*WHAT IS BEING ASKED*
How many lines of the data include the string "classico"? State that number alone.
══ MATERIAL PROVIDED
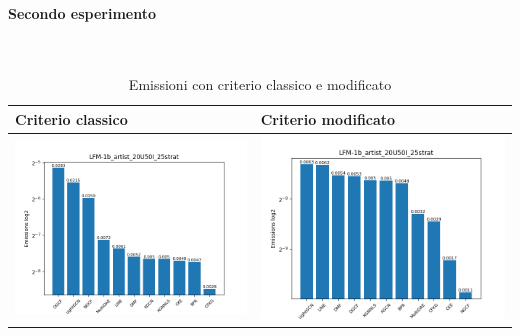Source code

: \paragraph{Secondo esperimento} \textcolor{white}{.} \\
\begin{table}[H]
    \centering
    \footnotesize
    \setlength\tabcolsep{0pt}
    \begin{tabularx}{\textwidth}{|X|X|}
        \hline
        \textbf{Criterio classico} & \textbf{Criterio modificato} \\
        \hline
        \includegraphics[width=\linewidth, trim=0 0 0 0]{images/emissions_LFM-1b_artist_20U50I_25strat_earlyClassic.png} &
        \includegraphics[width=\linewidth, trim=0 0 0 0]{images/emissions_LFM-1b_artist_20U50I_25strat_earlyModified.png} \\
        \hline
    \end{tabularx}
    \caption{Emissioni con criterio classico e modificato}
    \label{tab:emissions_info}
\end{table}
════
*ANSWER AREA*
2